# Task instructions:
The records are to be repeated exactly, and any images in them are to be dropped.

# Record extracts:
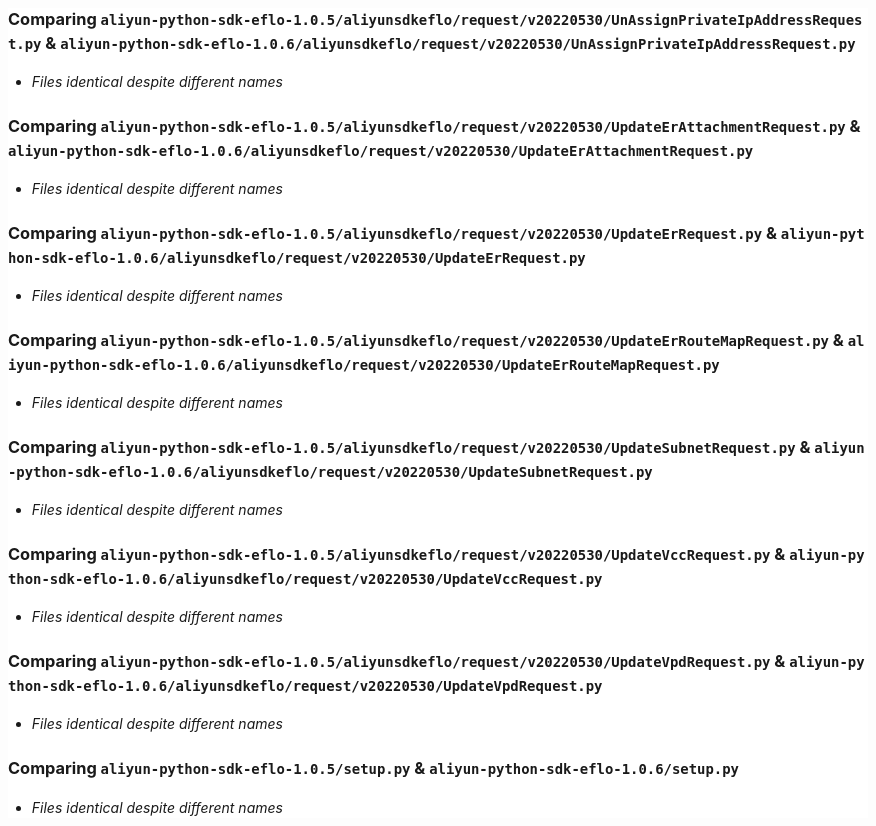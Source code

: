 ### Comparing `aliyun-python-sdk-eflo-1.0.5/aliyunsdkeflo/request/v20220530/UnAssignPrivateIpAddressRequest.py` & `aliyun-python-sdk-eflo-1.0.6/aliyunsdkeflo/request/v20220530/UnAssignPrivateIpAddressRequest.py`

 * *Files identical despite different names*

### Comparing `aliyun-python-sdk-eflo-1.0.5/aliyunsdkeflo/request/v20220530/UpdateErAttachmentRequest.py` & `aliyun-python-sdk-eflo-1.0.6/aliyunsdkeflo/request/v20220530/UpdateErAttachmentRequest.py`

 * *Files identical despite different names*

### Comparing `aliyun-python-sdk-eflo-1.0.5/aliyunsdkeflo/request/v20220530/UpdateErRequest.py` & `aliyun-python-sdk-eflo-1.0.6/aliyunsdkeflo/request/v20220530/UpdateErRequest.py`

 * *Files identical despite different names*

### Comparing `aliyun-python-sdk-eflo-1.0.5/aliyunsdkeflo/request/v20220530/UpdateErRouteMapRequest.py` & `aliyun-python-sdk-eflo-1.0.6/aliyunsdkeflo/request/v20220530/UpdateErRouteMapRequest.py`

 * *Files identical despite different names*

### Comparing `aliyun-python-sdk-eflo-1.0.5/aliyunsdkeflo/request/v20220530/UpdateSubnetRequest.py` & `aliyun-python-sdk-eflo-1.0.6/aliyunsdkeflo/request/v20220530/UpdateSubnetRequest.py`

 * *Files identical despite different names*

### Comparing `aliyun-python-sdk-eflo-1.0.5/aliyunsdkeflo/request/v20220530/UpdateVccRequest.py` & `aliyun-python-sdk-eflo-1.0.6/aliyunsdkeflo/request/v20220530/UpdateVccRequest.py`

 * *Files identical despite different names*

### Comparing `aliyun-python-sdk-eflo-1.0.5/aliyunsdkeflo/request/v20220530/UpdateVpdRequest.py` & `aliyun-python-sdk-eflo-1.0.6/aliyunsdkeflo/request/v20220530/UpdateVpdRequest.py`

 * *Files identical despite different names*

### Comparing `aliyun-python-sdk-eflo-1.0.5/setup.py` & `aliyun-python-sdk-eflo-1.0.6/setup.py`

 * *Files identical despite different names*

# Exercise output:
Source code

: ### Comparing `aliyun-python-sdk-eflo-1.0.5/aliyunsdkeflo/request/v20220530/UnAssignPrivateIpAddressRequest.py` & `aliyun-python-sdk-eflo-1.0.6/aliyunsdkeflo/request/v20220530/UnAssignPrivateIpAddressRequest.py`

 * *Files identical despite different names*

### Comparing `aliyun-python-sdk-eflo-1.0.5/aliyunsdkeflo/request/v20220530/UpdateErAttachmentRequest.py` & `aliyun-python-sdk-eflo-1.0.6/aliyunsdkeflo/request/v20220530/UpdateErAttachmentRequest.py`

 * *Files identical despite different names*

### Comparing `aliyun-python-sdk-eflo-1.0.5/aliyunsdkeflo/request/v20220530/UpdateErRequest.py` & `aliyun-python-sdk-eflo-1.0.6/aliyunsdkeflo/request/v20220530/UpdateErRequest.py`

 * *Files identical despite different names*

### Comparing `aliyun-python-sdk-eflo-1.0.5/aliyunsdkeflo/request/v20220530/UpdateErRouteMapRequest.py` & `aliyun-python-sdk-eflo-1.0.6/aliyunsdkeflo/request/v20220530/UpdateErRouteMapRequest.py`

 * *Files identical despite different names*

### Comparing `aliyun-python-sdk-eflo-1.0.5/aliyunsdkeflo/request/v20220530/UpdateSubnetRequest.py` & `aliyun-python-sdk-eflo-1.0.6/aliyunsdkeflo/request/v20220530/UpdateSubnetRequest.py`

 * *Files identical despite different names*

### Comparing `aliyun-python-sdk-eflo-1.0.5/aliyunsdkeflo/request/v20220530/UpdateVccRequest.py` & `aliyun-python-sdk-eflo-1.0.6/aliyunsdkeflo/request/v20220530/UpdateVccRequest.py`

 * *Files identical despite different names*

### Comparing `aliyun-python-sdk-eflo-1.0.5/aliyunsdkeflo/request/v20220530/UpdateVpdRequest.py` & `aliyun-python-sdk-eflo-1.0.6/aliyunsdkeflo/request/v20220530/UpdateVpdRequest.py`

 * *Files identical despite different names*

### Comparing `aliyun-python-sdk-eflo-1.0.5/setup.py` & `aliyun-python-sdk-eflo-1.0.6/setup.py`

 * *Files identical despite different names*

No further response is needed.